EXERCISE BRIEF: Output each record verbatim, with pictures left out.

INPUT MATERIAL:
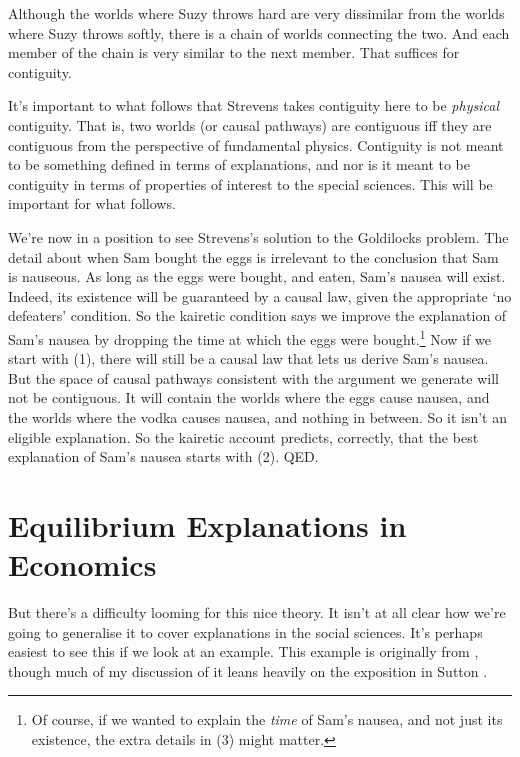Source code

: \noindent Although the worlds where Suzy throws hard are very dissimilar from the worlds where Suzy throws softly, there is a chain of worlds connecting the two. And each member of the chain is very similar to the next member. That suffices for contiguity.

It's important to what follows that Strevens takes contiguity here to be \textit{physical} contiguity. That is, two worlds (or causal pathways) are contiguous iff they are contiguous from the perspective of fundamental physics. Contiguity is not meant to be something defined in terms of explanations, and nor is it meant to be contiguity in terms of properties of interest to the special sciences. This will be important for what follows.

We're now in a position to see Strevens's solution to the Goldilocks problem. The detail about when Sam bought the eggs is irrelevant to the conclusion that Sam is nauseous. As long as the eggs were bought, and eaten, Sam's nausea will exist. Indeed, its existence will be guaranteed by a causal law, given the appropriate `no defeaters' condition. So the kairetic condition says we improve the explanation of Sam's nausea by dropping the time at which the eggs were bought.\footnote{Of course, if we wanted to explain the \textit{time} of Sam's nausea, and not just its existence, the extra details in (3) might matter.} Now if we start with (1), there will still be a causal law that lets us derive Sam's nausea. But the space of causal pathways consistent with the argument we generate will not be contiguous. It will contain the worlds where the eggs cause nausea, and the worlds where the vodka causes nausea, and nothing in between. So it isn't an eligible explanation. So the kairetic account predicts, correctly, that the best explanation of Sam's nausea starts with (2). QED.

\section{Equilibrium Explanations in Economics}

But there's a difficulty looming for this nice theory. It isn't at all clear how we're going to generalise it to cover explanations in the social sciences. It's perhaps easiest to see this if we look at an example. This example is originally from \citet{HendricksPorter1988}, though much of my discussion of it leans heavily on the exposition in Sutton \citeyearpar[47-56]{Sutton2000}.

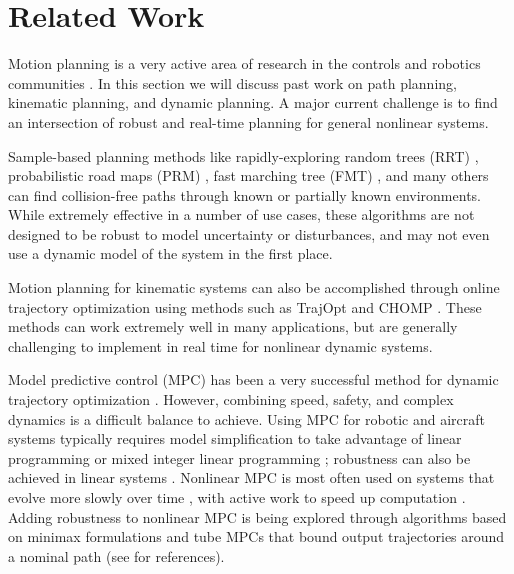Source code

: \section{Related Work \label{sec:relatedwork}}
Motion planning is a very active area of research in the controls and robotics communities \cite{Hoy2015}.  In this section we will discuss past work on path planning, kinematic planning, and dynamic planning.  A major current challenge is to find an intersection of robust and real-time planning for general nonlinear systems. 

Sample-based planning methods like rapidly-exploring random trees (RRT) \cite{Kuffner2000}, probabilistic road maps (PRM) \cite{Kavraki1996}, fast marching tree (FMT) \cite{Janson2015}, and many others \cite{Richter2016, Karaman2011, Kobilarov2012} can find collision-free paths through known or partially known environments. While extremely effective in a number of use cases, these algorithms are not designed to be robust to model uncertainty or disturbances, and may not even use a dynamic model of the system in the first place.

Motion planning for kinematic systems can also be accomplished through online trajectory optimization using methods such as TrajOpt \cite{Schulman2013} and CHOMP \cite{Ratliff2009}. These methods can work extremely well in many applications, but are generally challenging to implement in real time for nonlinear dynamic systems.

Model predictive control (MPC) has been a very successful method for dynamic trajectory optimization \cite{Qin2003}.  However, combining speed, safety, and complex dynamics is a difficult balance to achieve. Using MPC for robotic and aircraft systems typically requires model simplification to take advantage of linear programming or mixed integer linear programming \cite{Vitus2008, Zeilinger2011, Richter2012}; robustness can also be achieved in linear systems \cite{Richards2006, DiCairano2016}. Nonlinear MPC is most often used on systems that evolve more slowly over time \cite{Diehl2002, Schildbach2016}, with active work to speed up computation \cite{Diehl2009, Neunert2016}. Adding robustness to nonlinear MPC is being explored through algorithms based on minimax formulations and tube MPCs that bound output trajectories around a nominal path (see \cite{Hoy2015} for references).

TASK RESULT:
Source code

: \noindent Although the worlds where Suzy throws hard are very dissimilar from the worlds where Suzy throws softly, there is a chain of worlds connecting the two. And each member of the chain is very similar to the next member. That suffices for contiguity.

It's important to what follows that Strevens takes contiguity here to be \textit{physical} contiguity. That is, two worlds (or causal pathways) are contiguous iff they are contiguous from the perspective of fundamental physics. Contiguity is not meant to be something defined in terms of explanations, and nor is it meant to be contiguity in terms of properties of interest to the special sciences. This will be important for what follows.

We're now in a position to see Strevens's solution to the Goldilocks problem. The detail about when Sam bought the eggs is irrelevant to the conclusion that Sam is nauseous. As long as the eggs were bought, and eaten, Sam's nausea will exist. Indeed, its existence will be guaranteed by a causal law, given the appropriate `no defeaters' condition. So the kairetic condition says we improve the explanation of Sam's nausea by dropping the time at which the eggs were bought.\footnote{Of course, if we wanted to explain the \textit{time} of Sam's nausea, and not just its existence, the extra details in (3) might matter.} Now if we start with (1), there will still be a causal law that lets us derive Sam's nausea. But the space of causal pathways consistent with the argument we generate will not be contiguous. It will contain the worlds where the eggs cause nausea, and the worlds where the vodka causes nausea, and nothing in between. So it isn't an eligible explanation. So the kairetic account predicts, correctly, that the best explanation of Sam's nausea starts with (2). QED.

\section{Equilibrium Explanations in Economics}

But there's a difficulty looming for this nice theory. It isn't at all clear how we're going to generalise it to cover explanations in the social sciences. It's perhaps easiest to see this if we look at an example. This example is originally from \citet{HendricksPorter1988}, though much of my discussion of it leans heavily on the exposition in Sutton \citeyearpar[47-56]{Sutton2000}.

Source code

: \section{Related Work \label{sec:relatedwork}}
Motion planning is a very active area of research in the controls and robotics communities \cite{Hoy2015}.  In this section we will discuss past work on path planning, kinematic planning, and dynamic planning.  A major current challenge is to find an intersection of robust and real-time planning for general nonlinear systems. 

Sample-based planning methods like rapidly-exploring random trees (RRT) \cite{Kuffner2000}, probabilistic road maps (PRM) \cite{Kavraki1996}, fast marching tree (FMT) \cite{Janson2015}, and many others \cite{Richter2016, Karaman2011, Kobilarov2012} can find collision-free paths through known or partially known environments. While extremely effective in a number of use cases, these algorithms are not designed to be robust to model uncertainty or disturbances, and may not even use a dynamic model of the system in the first place.

Motion planning for kinematic systems can also be accomplished through online trajectory optimization using methods such as TrajOpt \cite{Schulman2013} and CHOMP \cite{Ratliff2009}. These methods can work extremely well in many applications, but are generally challenging to implement in real time for nonlinear dynamic systems.

Model predictive control (MPC) has been a very successful method for dynamic trajectory optimization \cite{Qin2003}.  However, combining speed, safety, and complex dynamics is a difficult balance to achieve. Using MPC for robotic and aircraft systems typically requires model simplification to take advantage of linear programming or mixed integer linear programming \cite{Vitus2008, Zeilinger2011, Richter2012}; robustness can also be achieved in linear systems \cite{Richards2006, DiCairano2016}. Nonlinear MPC is most often used on systems that evolve more slowly over time \cite{Diehl2002, Schildbach2016}, with active work to speed up computation \cite{Diehl2009, Neunert2016}. Adding robustness to nonlinear MPC is being explored through algorithms based on minimax formulations and tube MPCs that bound output trajectories around a nominal path (see \cite{Hoy2015} for references).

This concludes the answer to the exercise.